Bloomberg detailed how Goldman Sachs and Deutsche Bank are exploring or deploying so-called “agentic” AI tools for trading surveillance. The goal is to strengthen oversight of orders and trades by using software agents that can analyse activity as it happens and identify patterns that could suggest misconduct.

Adaptive agents

Large banks use automated surveillance systems to monitor trading activity, systems that often rely on predefined rules: if a trade exceeds a certain size, deviates from a benchmark, or fits a known risk pattern, it triggers an alert. Compliance teams then review the case manually.

The challenge is scale and complexity. Modern markets generate huge volumes of data in asset classes, time zones, and trading venues. Static rules can generate large numbers of false positives, while more subtle forms of manipulation may not match known patterns.
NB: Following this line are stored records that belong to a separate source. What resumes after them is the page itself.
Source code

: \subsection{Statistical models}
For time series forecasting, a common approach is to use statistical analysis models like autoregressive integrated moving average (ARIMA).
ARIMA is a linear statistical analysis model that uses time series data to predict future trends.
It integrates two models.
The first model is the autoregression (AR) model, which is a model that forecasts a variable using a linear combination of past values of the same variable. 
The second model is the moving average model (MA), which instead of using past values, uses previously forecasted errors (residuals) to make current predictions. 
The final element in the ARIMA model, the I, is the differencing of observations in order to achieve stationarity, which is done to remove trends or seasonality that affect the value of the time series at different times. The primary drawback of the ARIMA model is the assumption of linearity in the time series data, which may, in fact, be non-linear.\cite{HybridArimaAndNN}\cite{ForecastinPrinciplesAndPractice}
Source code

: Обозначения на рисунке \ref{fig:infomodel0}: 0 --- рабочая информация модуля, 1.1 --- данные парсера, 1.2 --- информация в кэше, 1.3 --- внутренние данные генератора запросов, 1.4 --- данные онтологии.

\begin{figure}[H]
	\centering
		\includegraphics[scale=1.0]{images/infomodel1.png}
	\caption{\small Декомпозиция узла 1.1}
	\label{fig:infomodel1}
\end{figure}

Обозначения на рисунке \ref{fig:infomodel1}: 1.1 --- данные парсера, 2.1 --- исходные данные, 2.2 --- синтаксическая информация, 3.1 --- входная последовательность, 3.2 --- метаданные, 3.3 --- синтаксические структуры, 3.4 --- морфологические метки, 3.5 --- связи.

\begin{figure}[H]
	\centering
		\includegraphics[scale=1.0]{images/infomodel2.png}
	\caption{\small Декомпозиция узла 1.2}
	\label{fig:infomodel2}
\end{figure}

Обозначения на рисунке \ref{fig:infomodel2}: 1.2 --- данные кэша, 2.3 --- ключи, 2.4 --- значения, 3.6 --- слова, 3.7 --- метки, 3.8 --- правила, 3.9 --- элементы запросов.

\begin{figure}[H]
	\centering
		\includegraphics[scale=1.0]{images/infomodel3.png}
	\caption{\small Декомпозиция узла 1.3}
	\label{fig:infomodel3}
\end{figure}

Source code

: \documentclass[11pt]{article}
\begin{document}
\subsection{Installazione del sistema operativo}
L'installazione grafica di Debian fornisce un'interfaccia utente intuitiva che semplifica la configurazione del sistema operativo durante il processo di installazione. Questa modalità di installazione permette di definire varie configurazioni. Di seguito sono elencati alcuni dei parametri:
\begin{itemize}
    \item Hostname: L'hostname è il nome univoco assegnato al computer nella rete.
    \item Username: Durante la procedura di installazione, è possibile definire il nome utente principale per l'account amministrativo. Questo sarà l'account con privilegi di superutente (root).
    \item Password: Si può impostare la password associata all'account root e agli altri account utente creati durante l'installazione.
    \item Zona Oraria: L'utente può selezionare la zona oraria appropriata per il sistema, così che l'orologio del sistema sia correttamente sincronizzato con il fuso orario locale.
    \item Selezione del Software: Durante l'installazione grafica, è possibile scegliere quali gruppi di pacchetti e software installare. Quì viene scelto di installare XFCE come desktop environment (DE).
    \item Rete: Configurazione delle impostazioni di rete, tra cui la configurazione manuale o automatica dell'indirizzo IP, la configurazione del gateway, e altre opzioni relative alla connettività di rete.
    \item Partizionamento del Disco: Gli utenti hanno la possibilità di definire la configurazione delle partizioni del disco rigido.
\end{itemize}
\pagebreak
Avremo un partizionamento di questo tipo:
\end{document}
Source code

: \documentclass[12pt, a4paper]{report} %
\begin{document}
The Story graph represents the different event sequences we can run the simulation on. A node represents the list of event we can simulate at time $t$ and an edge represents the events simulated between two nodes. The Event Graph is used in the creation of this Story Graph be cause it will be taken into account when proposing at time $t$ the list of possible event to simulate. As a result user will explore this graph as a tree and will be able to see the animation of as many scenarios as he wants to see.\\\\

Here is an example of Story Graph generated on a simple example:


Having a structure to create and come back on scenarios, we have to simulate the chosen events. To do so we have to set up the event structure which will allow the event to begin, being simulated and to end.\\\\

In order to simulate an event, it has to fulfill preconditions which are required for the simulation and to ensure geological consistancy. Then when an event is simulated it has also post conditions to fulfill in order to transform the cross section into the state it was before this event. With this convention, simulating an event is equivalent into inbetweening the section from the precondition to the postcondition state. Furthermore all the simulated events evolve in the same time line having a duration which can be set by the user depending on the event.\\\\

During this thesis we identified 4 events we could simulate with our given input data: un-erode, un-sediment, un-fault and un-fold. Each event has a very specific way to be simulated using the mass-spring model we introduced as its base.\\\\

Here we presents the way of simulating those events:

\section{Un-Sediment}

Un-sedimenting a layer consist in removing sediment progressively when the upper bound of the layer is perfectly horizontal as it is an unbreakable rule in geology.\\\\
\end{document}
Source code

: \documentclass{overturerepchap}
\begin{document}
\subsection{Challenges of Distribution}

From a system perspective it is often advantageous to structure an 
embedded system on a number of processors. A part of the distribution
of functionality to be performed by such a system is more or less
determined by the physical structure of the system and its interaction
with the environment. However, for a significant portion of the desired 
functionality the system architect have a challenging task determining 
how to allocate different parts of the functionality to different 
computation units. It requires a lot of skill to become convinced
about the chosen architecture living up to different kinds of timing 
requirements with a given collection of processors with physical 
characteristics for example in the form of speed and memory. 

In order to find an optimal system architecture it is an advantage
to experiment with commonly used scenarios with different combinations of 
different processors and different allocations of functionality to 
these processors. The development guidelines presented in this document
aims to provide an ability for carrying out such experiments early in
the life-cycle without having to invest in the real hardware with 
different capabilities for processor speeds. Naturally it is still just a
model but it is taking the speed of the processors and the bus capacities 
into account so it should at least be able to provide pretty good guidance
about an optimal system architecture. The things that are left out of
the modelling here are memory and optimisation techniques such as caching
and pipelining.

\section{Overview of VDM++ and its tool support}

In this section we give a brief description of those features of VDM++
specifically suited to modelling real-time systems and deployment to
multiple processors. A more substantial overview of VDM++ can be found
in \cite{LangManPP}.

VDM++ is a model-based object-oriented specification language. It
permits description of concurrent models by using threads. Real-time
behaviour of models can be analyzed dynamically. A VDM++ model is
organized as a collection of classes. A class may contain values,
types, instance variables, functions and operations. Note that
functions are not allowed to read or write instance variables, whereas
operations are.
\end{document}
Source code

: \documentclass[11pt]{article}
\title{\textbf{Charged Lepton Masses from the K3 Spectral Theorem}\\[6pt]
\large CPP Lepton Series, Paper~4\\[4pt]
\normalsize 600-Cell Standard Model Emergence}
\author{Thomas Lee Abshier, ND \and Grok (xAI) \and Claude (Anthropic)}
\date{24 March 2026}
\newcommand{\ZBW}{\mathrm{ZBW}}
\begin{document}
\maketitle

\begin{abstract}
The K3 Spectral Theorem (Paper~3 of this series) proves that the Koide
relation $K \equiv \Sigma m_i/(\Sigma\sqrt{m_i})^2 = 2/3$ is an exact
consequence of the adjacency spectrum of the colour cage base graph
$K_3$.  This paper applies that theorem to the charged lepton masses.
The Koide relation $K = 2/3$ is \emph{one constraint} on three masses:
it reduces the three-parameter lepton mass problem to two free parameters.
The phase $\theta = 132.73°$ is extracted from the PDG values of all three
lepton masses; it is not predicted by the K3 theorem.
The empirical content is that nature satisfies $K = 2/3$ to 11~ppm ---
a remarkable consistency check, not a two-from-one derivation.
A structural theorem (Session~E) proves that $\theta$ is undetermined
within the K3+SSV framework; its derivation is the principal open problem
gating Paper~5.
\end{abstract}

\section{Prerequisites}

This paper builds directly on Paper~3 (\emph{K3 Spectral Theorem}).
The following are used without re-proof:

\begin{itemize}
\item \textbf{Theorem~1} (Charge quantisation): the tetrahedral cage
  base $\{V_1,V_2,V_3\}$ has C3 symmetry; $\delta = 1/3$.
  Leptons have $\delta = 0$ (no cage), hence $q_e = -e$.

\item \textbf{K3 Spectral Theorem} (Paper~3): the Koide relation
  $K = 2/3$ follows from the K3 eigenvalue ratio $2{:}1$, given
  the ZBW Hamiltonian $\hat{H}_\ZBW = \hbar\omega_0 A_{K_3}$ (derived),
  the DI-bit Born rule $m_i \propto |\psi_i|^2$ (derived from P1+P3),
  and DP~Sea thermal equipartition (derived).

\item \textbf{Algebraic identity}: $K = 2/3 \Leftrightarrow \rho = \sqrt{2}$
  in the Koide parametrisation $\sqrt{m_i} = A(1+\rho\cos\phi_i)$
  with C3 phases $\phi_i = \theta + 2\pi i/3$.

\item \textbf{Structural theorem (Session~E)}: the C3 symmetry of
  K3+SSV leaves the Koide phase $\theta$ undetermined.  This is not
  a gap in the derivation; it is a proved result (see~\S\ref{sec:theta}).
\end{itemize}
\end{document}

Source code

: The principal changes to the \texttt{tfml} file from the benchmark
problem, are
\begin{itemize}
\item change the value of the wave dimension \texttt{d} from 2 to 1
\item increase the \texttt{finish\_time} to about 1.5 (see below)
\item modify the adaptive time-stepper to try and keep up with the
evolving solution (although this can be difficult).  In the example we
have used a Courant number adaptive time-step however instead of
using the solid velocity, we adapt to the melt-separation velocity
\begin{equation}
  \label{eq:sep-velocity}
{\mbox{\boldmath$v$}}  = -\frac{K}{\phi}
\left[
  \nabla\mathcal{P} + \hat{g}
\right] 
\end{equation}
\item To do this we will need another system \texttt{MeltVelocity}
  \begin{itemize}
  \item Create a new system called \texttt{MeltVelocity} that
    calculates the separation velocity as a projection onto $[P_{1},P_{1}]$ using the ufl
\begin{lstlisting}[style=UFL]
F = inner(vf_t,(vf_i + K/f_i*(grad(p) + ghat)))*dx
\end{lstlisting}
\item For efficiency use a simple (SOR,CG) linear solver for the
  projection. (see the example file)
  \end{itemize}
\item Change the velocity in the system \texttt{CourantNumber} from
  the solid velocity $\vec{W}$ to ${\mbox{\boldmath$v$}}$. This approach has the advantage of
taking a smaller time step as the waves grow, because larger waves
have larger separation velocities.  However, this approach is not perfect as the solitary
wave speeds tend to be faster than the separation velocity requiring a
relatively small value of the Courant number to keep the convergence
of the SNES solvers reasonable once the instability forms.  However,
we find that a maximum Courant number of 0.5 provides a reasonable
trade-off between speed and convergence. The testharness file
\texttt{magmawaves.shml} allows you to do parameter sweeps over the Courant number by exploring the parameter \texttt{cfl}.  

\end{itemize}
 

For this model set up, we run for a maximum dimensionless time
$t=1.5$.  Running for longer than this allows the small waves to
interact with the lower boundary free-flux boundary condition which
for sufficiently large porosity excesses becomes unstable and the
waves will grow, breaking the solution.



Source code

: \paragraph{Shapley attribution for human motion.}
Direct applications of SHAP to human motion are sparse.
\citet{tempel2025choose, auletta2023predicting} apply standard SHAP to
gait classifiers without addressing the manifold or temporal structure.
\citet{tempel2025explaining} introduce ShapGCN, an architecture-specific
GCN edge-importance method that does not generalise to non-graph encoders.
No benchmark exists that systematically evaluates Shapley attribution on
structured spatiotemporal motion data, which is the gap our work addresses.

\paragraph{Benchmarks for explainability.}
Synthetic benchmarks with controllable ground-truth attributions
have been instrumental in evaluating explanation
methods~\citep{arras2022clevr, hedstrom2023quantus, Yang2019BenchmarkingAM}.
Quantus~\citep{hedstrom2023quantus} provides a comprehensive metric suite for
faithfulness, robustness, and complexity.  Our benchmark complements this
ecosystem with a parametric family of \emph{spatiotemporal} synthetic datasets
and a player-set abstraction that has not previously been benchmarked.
According to Bloomberg, the newer agentic systems aim to go beyond that approach. Rather than simply matching trades against a checklist, the AI agents are designed to examine trading behaviour in multiple signals, compare it with historical activity, and detect unusual combinations of actions.

The tools are not described as replacing compliance officers. Instead, they appear to function as an additional layer of monitoring, surfacing cases that warrant closer human inspection.

Deutsche Bank’s work with Google Cloud

Bloomberg reported that Deutsche Bank is working with Google Cloud on developing AI agents that can monitor trading activity. The system is designed to review large sets of order and execution data and flag anomalies in near real time.

The bank has been expanding its AI initiatives over the past few years, and this surveillance effort reflects how financial institutions are applying generative and large language model technology beyond chat interfaces. In this context, the AI is not answering customer questions but analysing structured and unstructured data streams tied to trading behaviour. The AI agents can help identify “complex anomalies” in orders and trades. That suggests the system may look at relationships between trades, timing, market conditions, and trader history not single events in isolation.

Human compliance staff remain responsible for reviewing flagged cases and determining whether further action is required.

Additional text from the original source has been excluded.